1. How are customer’s tastes changing in the fast-food industry? What impact do these changes have on McDonald’s sales and net income? Consumer tastes are changing in the fast food industry in a way that could hurt or is hurting them, profits wise. People tastes and preferences changes every now and then and these fast food companies must adapt to these changes in order to gain market share and profits. The reasons behind this could be of healthy living, and other things. Many younger consumers are getting tired of fast food and are thinking about their health. Some might be dissatisfied with the quality aspect of the fast food world. Consumers are also looking for better alternatives and fast food is not as appealing as it was before.
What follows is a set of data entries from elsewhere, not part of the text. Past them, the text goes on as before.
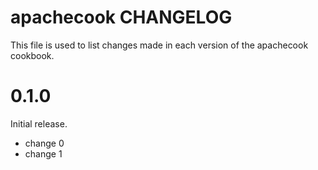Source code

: # apachecook CHANGELOG

This file is used to list changes made in each version of the apachecook cookbook.

# 0.1.0

Initial release.

- change 0
- change 1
In fact, quick cheap meal and a healthy diet with healthy habits are what most consumers are going for nowadays. The changing in consumer tastes and preferences are hurting McDonald’s profits. In fact, McDonald’s sales were over $40 billion in 2001, but net income shrunk 17 percent to 1.64, which is a huge amount in declines. Market share grew more slowly than its competitors, such as Wendy International and Burger King Corp.
2. How well are these changes in customer’s tastes and preferences being reflected in competitive strategies in the industry? The changes in customer tastes and preferences have impacted the competitive strategies in the industry by having the fast food, such as McDonald, to change their way of doing business by providing customers with healthier food choices. They must adapt to these changes and provide better quality product and service and satisfied their customers. They must also develop a new product that will appeal to their customers.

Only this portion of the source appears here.